Мне кажется, идеально иллюстрирует это очередной «случай из моей жизни». Есть такой композитор Кейдж. У него есть фортепианная пьеса, называется «Ожидание». Исполняется она так: выходит пианист, садится за инструмент и, не прикасаясь к клавиатуре, сидит с секундомером в руке ровно три минуты сорок четыре секунды. Потом встает, раскланивается и уходит за кулисы. Такая пьеса. Такая музыка. Однажды в годы моей консерваторской юности приехал в наш город известный пианист, и мы с моим однокурсником Сенькой Плоткиным пошли на концерт. Где-то в середине программы между ноктюрном Шопена и пьесой Хиндемита объявляют Кейджа, «Ожидание». Выходит пианист, садится к инструменту, сидит… Сидит… Проходит минута, другая, на третьей минуте зал понял, что это не недоразумение, пианист не забыл ноты, не помрачился рассудком, что это музыка такая.
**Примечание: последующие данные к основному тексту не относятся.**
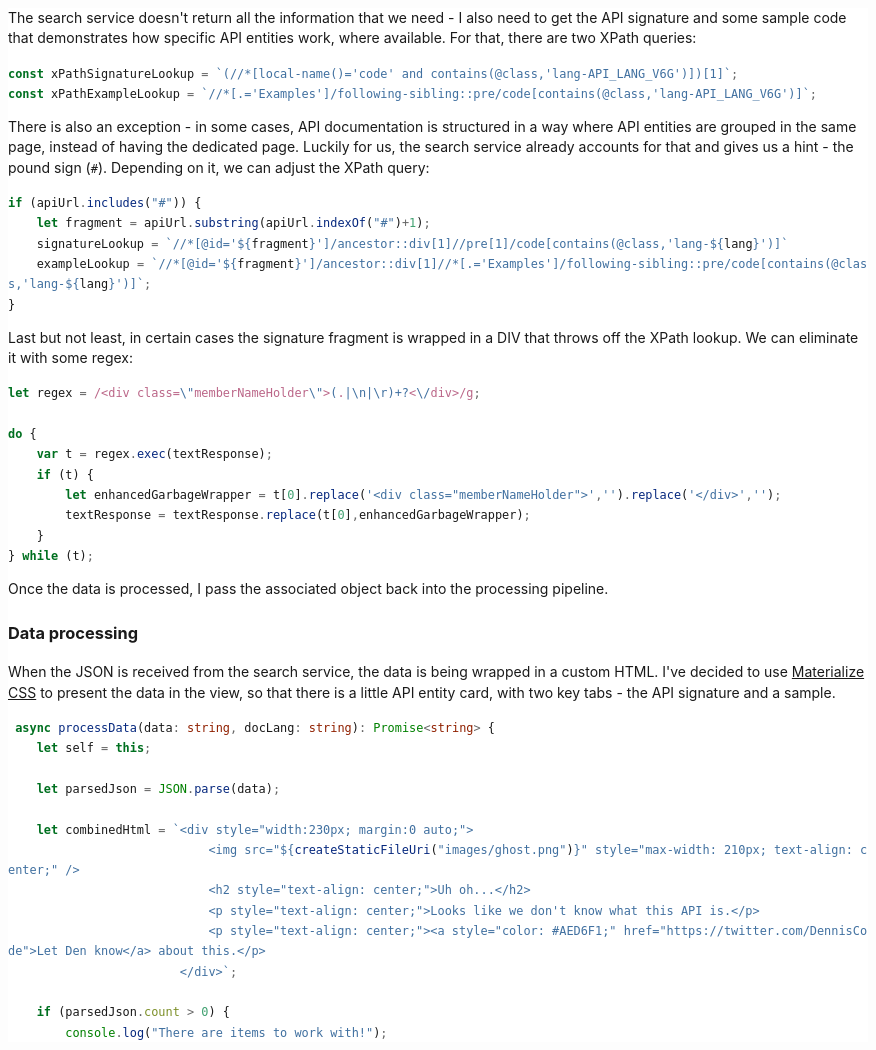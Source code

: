 The search service doesn't return all the information that we need - I also need to get the API signature and some sample code that demonstrates how specific API entities work, where available. For that, there are two XPath queries:

```typescript
const xPathSignatureLookup = `(//*[local-name()='code' and contains(@class,'lang-API_LANG_V6G')])[1]`;
const xPathExampleLookup = `//*[.='Examples']/following-sibling::pre/code[contains(@class,'lang-API_LANG_V6G')]`;
```

There is also an exception - in some cases, API documentation is structured in a way where API entities are grouped in the same page, instead of having the dedicated page. Luckily for us, the search service already accounts for that and gives us a hint - the pound sign (`#`). Depending on it, we can adjust the XPath query:

```typescript
if (apiUrl.includes("#")) {
    let fragment = apiUrl.substring(apiUrl.indexOf("#")+1);
    signatureLookup = `//*[@id='${fragment}']/ancestor::div[1]//pre[1]/code[contains(@class,'lang-${lang}')]`
    exampleLookup = `//*[@id='${fragment}']/ancestor::div[1]//*[.='Examples']/following-sibling::pre/code[contains(@class,'lang-${lang}')]`;
}
```

Last but not least, in certain cases the signature fragment is wrapped in a DIV that throws off the XPath lookup. We can eliminate it with some regex:

```typescript
let regex = /<div class=\"memberNameHolder\">(.|\n|\r)+?<\/div>/g;

do {
    var t = regex.exec(textResponse);
    if (t) {
        let enhancedGarbageWrapper = t[0].replace('<div class="memberNameHolder">','').replace('</div>','');
        textResponse = textResponse.replace(t[0],enhancedGarbageWrapper);
    }
} while (t);
```

Once the data is processed, I pass the associated object back into the processing pipeline.

### Data processing

When the JSON is received from the search service, the data is being wrapped in a custom HTML. I've decided to use [Materialize CSS](http://materializecss.com/) to present the data in the view, so that there is a little API entity card, with two key tabs - the API signature and a sample.

```typescript
 async processData(data: string, docLang: string): Promise<string> {
    let self = this;

    let parsedJson = JSON.parse(data);

    let combinedHtml = `<div style="width:230px; margin:0 auto;">
                            <img src="${createStaticFileUri("images/ghost.png")}" style="max-width: 210px; text-align: center;" />
                            <h2 style="text-align: center;">Uh oh...</h2>
                            <p style="text-align: center;">Looks like we don't know what this API is.</p>
                            <p style="text-align: center;"><a style="color: #AED6F1;" href="https://twitter.com/DennisCode">Let Den know</a> about this.</p>
                        </div>`;

    if (parsedJson.count > 0) {
        console.log("There are items to work with!");
```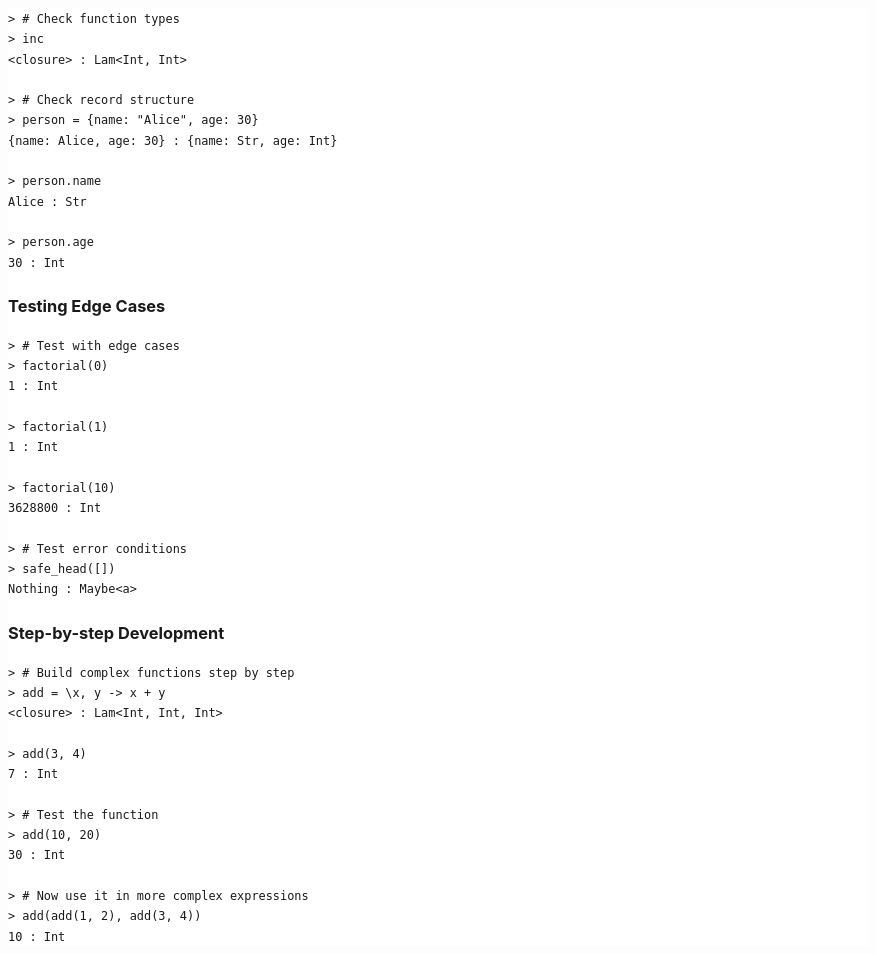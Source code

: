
 ```fun
> # Check function types
> inc
<closure> : Lam<Int, Int>

> # Check record structure
> person = {name: "Alice", age: 30}
{name: Alice, age: 30} : {name: Str, age: Int}

> person.name
Alice : Str

> person.age
30 : Int
```

### Testing Edge Cases

```fun
> # Test with edge cases
> factorial(0)
1 : Int

> factorial(1)
1 : Int

> factorial(10)
3628800 : Int

> # Test error conditions
> safe_head([])
Nothing : Maybe<a>
```

### Step-by-step Development

```fun
> # Build complex functions step by step
> add = \x, y -> x + y
<closure> : Lam<Int, Int, Int>

> add(3, 4)
7 : Int

> # Test the function
> add(10, 20)
30 : Int

> # Now use it in more complex expressions
> add(add(1, 2), add(3, 4))
10 : Int
```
Тогда Сенька хлопнул меня по колену и восторженным шепотом завопил: «А Пашка Егоров играл это лучше!»
Так что в искусстве, особенно в литературе, вы никогда никому не докажете, что «Пашка Егоров» не «играет это» лучше вас.
Вот еще беда: не умею давать интервью. Не умею однозначно отвечать на вопросы, самые, казалось бы, ясные, простые и определенные. Торопею и всерьез задумываюсь, пытаясь вот в эту минуту проникнуть в суть предмета. Очень тяжело и мучительно взвешиваю слова. Может быть, потому, что ни в чем относительно себя не уверена. Постоянно, ежесекундно меняюсь на каком-то глубинном, клеточном уровне. Нет твердого мнения по многим вопросам, вернее, оно просто не успевает затвердевать. Поэтому, когда читаю собственные излияния, неделю назад записанные корреспондентом на пленку и пунктуально (я ставлю обычно такое условие) воспроизведенные на бумаге, я прихожу в отчаяние. Хоть в суд на саму себя подавай за клевету и искажение мыслей.
В связи с вышесказанным к жизни меня привязывают не фундаментальные мировоззренческие канаты, не крепко сплетенная многолетняя сеть человеческих отношений (родственных, дружеских), а такие пустяки, такая шелуха картофельная, такие фантики разноцветные, что и признаваться стыдно.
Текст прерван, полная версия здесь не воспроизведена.